Monday, 20 November 2017

Practical Awesome Recursion - Ch 01: Fixpoints

This is chapter 1 in a series of blog posts about recursion schemes. This series uses Scala, and will focus on usage and applicability. It will be scarce in theory, and abundant in examples. The theory is valuable and fascinating, but I often find that knowing the theory alone is only half understanding. The other half of understanding comes from, and enables, practical application. I recommend you bounce back and forth between this series and theory. The internet is rich with blogs and videos on theory that explain it better than I would, so use those awesome resources.

Overview

The goal of this post is to prepare your data types so that you can abstrct over/away recursion, and be able to use all the generalisations that we'll explore in all future chapters in this series.

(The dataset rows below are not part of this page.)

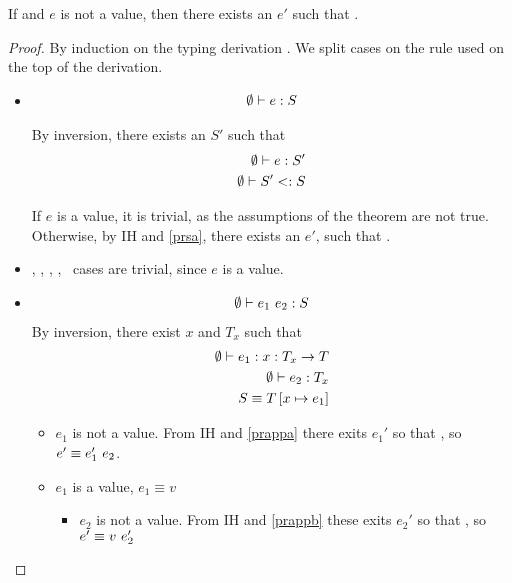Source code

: 
\begin{theorem}[Progress]
	If  and $e$ is not a value, 
	then there exists an $e'$ such that .
\end{theorem}
	
\begin{proof}
By induction on the typing derivation .
We split cases on the rule used on the top of the derivation.

\begin{itemize}
	\item\tsub 

\begin{align*}
\emptyset \vdash e : S
\end{align*}

By inversion, there exists an $S'$ such that 
\begin{align}
\emptyset \vdash e : S' 	\label{prsa}\\
{\emptyset}\vdash {S'}<:{S}		\label{prsb}
\end{align}

If $e$ is a value, it is trivial, as the assumptions of the theorem are not true.
Otherwise, by IH and \ref{prsa}, there exists an $e'$, such that .


\item	{}, 
		, 
		\tconst, 
		,
		\tgen\
cases are trivial, since $e$ is a value.


\item {}
\begin{align*}
\emptyset \vdash {e_1} \ {e_2} : S 
\end{align*}
By inversion, there exist $x$ and $T_x$ such that 
\begin{align}
\emptyset \vdash e_1 : x : T_x \rightarrow T 		\label{prappa}\\
\emptyset \vdash e_2 : T_x					\label{prappb}\\
S \equiv T \left[ x \mapsto e_1 \right] 					\label{prappc}
\end{align}

\begin{itemize}
	\item $e_1$ is not a value.
	From IH and \ref{prappa}
	there exits $e_1'$ so that , so $e' \equiv {e_1'} \ {e_2}$.

	\item $e_1$ is a value, $e_1 \equiv v$
	\begin{itemize}
		\item $e_2$ is not a value.
		From IH and \ref{prappb} these exits $e_2'$ so that , 
		so $e' \equiv {v} \ {e_2'}$
		

\end{itemize}
\end{itemize}
\end{itemize}
\end{proof}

In order to prepare your data, there are three things to do:

  1. Make the recursive positions in your data type abstract
  2. Create a Functor for your data type
  3. Wraps your data type in Fix[_]

Step 1. Remove recursion from the data type

Add a type parameter to your data type that will be used to represent recursion (and other things as you'll see in future chapters). Everywhere that your type references itself, replace the type with the new abstract type parameter.

IntList

Example #1: let's say you have your own hand-written cons-list, specialised to Int; maybe you want to avoid boxing with List[Int]. It might look like this:

// Before
sealed trait IntList
final case class IntCons(head: Int, tail: IntList) extends IntList
case object IntNil extends IntList

This type references itself in IntCons#tail. Let's fix that...

//  After (v1)
sealed trait IntList[F]
final case class IntCons[F](head: Int, tail: F) extends IntList[F]
final case class IntNil[F]() extends IntList[F]

Ok so now it never references itself, but we've had to modify the non-recursive case, IntNil, from an object to a case class with zero params. I'd prefer IntNil to remain an object for better ergonomics and efficiency so let's use variance.

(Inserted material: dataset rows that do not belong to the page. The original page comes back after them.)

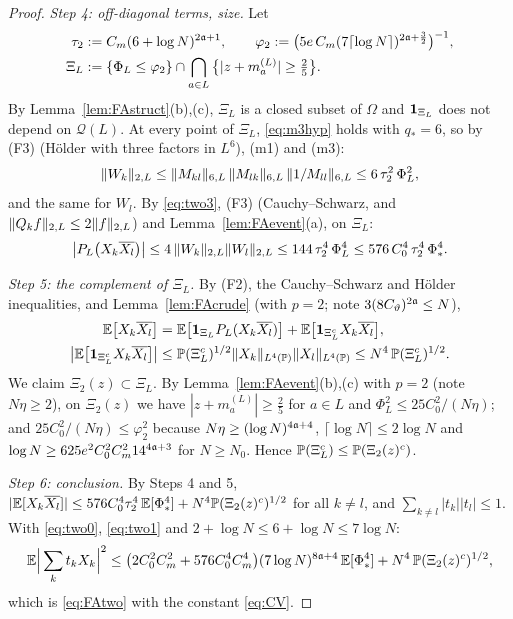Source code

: \begin{proof}
\emph{Step 4: off-diagonal terms, size.} Let
\begin{align*}
 \tau_2&:=C_m(6+\log N)^{2\mathfrak{a}+1},\qquad\varphi_2:=\big(5e\,C_m(7\lceil\log N\rceil)^{2\mathfrak{a}+\frac32}\big)^{-1},\\
 \Xi_L&:=\{\Phi_L\le\varphi_2\}\cap\bigcap_{a\in L}\big\{|z+m_a^{(L)}|\ge\tfrac25\big\}.
\end{align*}
By Lemma~\ref{lem:FAstruct}(b),(c), $\Xi_L$ is a closed subset of $\Omega$ and $\mathbf{1}_{\Xi_L}$ does not depend on $\mathcal Q(L)$. At every point of $\Xi_L$, \eqref{eq:m3hyp} holds with $q_*=6$, so by (F3) (H\"older with three factors in $L^6$), (m1) and (m3):
\[
 \|W_k\|_{2,L}\le\|M_{kl}\|_{6,L}\,\|M_{lk}\|_{6,L}\,\|1/M_{ll}\|_{6,L}\le6\,\tau_2^2\,\Phi_L^2,
\]
and the same for $W_l$. By \eqref{eq:two3}, (F3) (Cauchy--Schwarz, and $\|Q_kf\|_{2,L}\le2\|f\|_{2,L}$) and Lemma~\ref{lem:FAevent}(a), on $\Xi_L$:
\begin{equation}\label{eq:two4}
 \big|P_L\big(X_k\overline{X_l}\big)\big|\le4\,\|W_k\|_{2,L}\|W_l\|_{2,L}\le144\,\tau_2^4\,\Phi_L^4\le576\,C_0^4\,\tau_2^4\,\Phi_*^4 .
\end{equation}

\emph{Step 5: the complement of $\Xi_L$.} By (F2), the Cauchy--Schwarz and H\"older inequalities, and Lemma~\ref{lem:FAcrude} (with $p=2$; note $3(8C_\vartheta)^{2\mathfrak{a}}\le N$),
\begin{align*}
 \mathbb{E}\big[X_k\overline{X_l}\big]&=\mathbb{E}\big[\mathbf{1}_{\Xi_L}P_L(X_k\overline{X_l})\big]+\mathbb{E}\big[\mathbf{1}_{\Xi_L^c}X_k\overline{X_l}\big],\\
 \big|\mathbb{E}\big[\mathbf{1}_{\Xi_L^c}X_k\overline{X_l}\big]\big|&\le\mathbb{P}(\Xi_L^c)^{1/2}\|X_k\|_{L^4(\mathbb{P})}\|X_l\|_{L^4(\mathbb{P})}\le N^4\,\mathbb{P}(\Xi_L^c)^{1/2}.
\end{align*}
We claim $\Xi_2(z)\subset\Xi_L$. By Lemma~\ref{lem:FAevent}(b),(c) with $p=2$ (note $N\eta\ge2$), on $\Xi_2(z)$ we have $|z+m_a^{(L)}|\ge\frac25$ for $a\in L$ and $\Phi_L^2\le25C_0^2/(N\eta)$; and
$25C_0^2/(N\eta)\le\varphi_2^2$ because $N\eta\ge(\log N)^{4\mathfrak{a}+4}$, $\lceil\log N\rceil\le2\log N$ and $\log N\ge625e^2C_0^2C_m^214^{4\mathfrak{a}+3}$ for $N\ge N_0$. Hence $\mathbb{P}(\Xi_L^c)\le\mathbb{P}(\Xi_2(z)^c)$.

\emph{Step 6: conclusion.} By Steps 4 and 5, $|\mathbb{E}[X_k\overline{X_l}]|\le576C_0^4\tau_2^4\,\mathbb{E}[\Phi_*^4]+N^4\mathbb{P}(\Xi_2(z)^c)^{1/2}$ for all $k\ne l$, and $\sum_{k\ne l}|t_k||t_l|\le1$. With \eqref{eq:two0}, \eqref{eq:two1} and $2+\log N\le6+\log N\le7\log N$:
\[
 \mathbb{E}\Big|\sum_kt_kX_k\Big|^2\le\big(2C_0^2C_m^2+576C_0^4C_m^4\big)(7\log N)^{8\mathfrak{a}+4}\,\mathbb{E}[\Phi_*^4]+N^4\,\mathbb{P}(\Xi_2(z)^c)^{1/2},
\]
which is \eqref{eq:FAtwo} with the constant \eqref{eq:CV}.
\end{proof}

(Note: Many Scala FP'ers avoid type variance entirely because it's kind of broken in theory, can lead to bugs in higher-kinded contexts, screws up implicits sometimes and breaks type inference sometimes too. I advise: learn about it, understand the tradeoffs and decide on a case-by-case basis.)

//  After (v2)
sealed trait IntList[+F]
final case class IntCons[+F](head: Int, tail: F) extends IntList[F]
case object IntNil extends IntList[Nothing]

BinaryTree

How about a binary tree with an abstract type A in the nodes:

// Before
sealed trait BinaryTree[+A]
final case class Node[+A](left: BinaryTree[A], value: A, right: BinaryTree[A]) extends BinaryTree[A]
case object Leaf extends BinaryTree[Nothing]

Here we replace the left and right branches.

// After
sealed trait BinaryTree[+A, +F]
final case class Node[+A, +F](left: F, value: A, right: F) extends BinaryTree[A, F]
case object Leaf extends BinaryTree[Nothing, Nothing]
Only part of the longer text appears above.